I guess my knowledge stops at FOL. I have a very vague idea even about ZFC. You could argue I’m stuck somewhere in the 1920’s, between Hilbert and Gödel, in terms of my outlook on mathematics. If asked, I say that I just like to play it safe :stuck_out_tongue:

FOL is also enough. FOL invokes the idea of
signature of a structure all the time:

Signature (logic)
https://en.wikipedia.org/wiki/Signature_(logic)

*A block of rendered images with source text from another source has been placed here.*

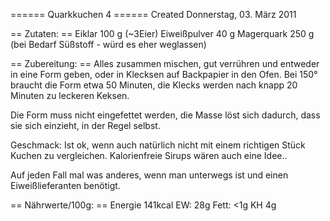 
====== Quarkkuchen 4 ======
Created Donnerstag, 03. März 2011

== Zutaten: ==
Eiklar     100 g (~3Eier)
Eiweißpulver 40 g
Magerquark 250 g
(bei Bedarf Süßstoff - würd es eher weglassen)

== Zubereitung: ==
Alles zusammen mischen, gut verrühren und entweder in eine Form geben, oder in Klecksen auf Backpapier in den Ofen.
Bei 150° braucht die Form etwa 50 Minuten, die Klecks werden nach knapp 20 Minuten zu leckeren Keksen.

Die Form muss nicht eingefettet werden, die Masse löst sich dadurch, dass sie sich einzieht, in der Regel selbst.

Geschmack:
Ist ok, wenn auch natürlich nicht mit einem richtigen Stück Kuchen zu vergleichen. Kalorienfreie Sirups wären auch eine Idee..

Auf jeden Fall mal was anderes, wenn man unterwegs ist und einen Eiweißlieferanten benötigt.

== Nährwerte/100g: ==
Energie 141kcal
EW: 28g
Fett: <1g
KH 4g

Its just a cataloge of the domains and their constants,
functions and relations.

These things were discussed and invented before
1920, see Peirce Relations, Russels Complexes, etc..

That, I can work with. But what is the relation with e.g. semirings? FOL functions don’t really work like algebraic functions.

They are supposed to be total, just like + and *,
in a semiring. So if you write in FOL:

∀x ∀y ∀z (x * (y + z) = x * y + x * y)

And if you don’t use multi-sorted FOL, there is
one domain of discourse D and:

* : D x D -> D

+ : D x D -> D

But things are tricky from inside your FOL formulas,
D is only a class, not a set. You cannot reify it.

But every day mathematics is more flexible.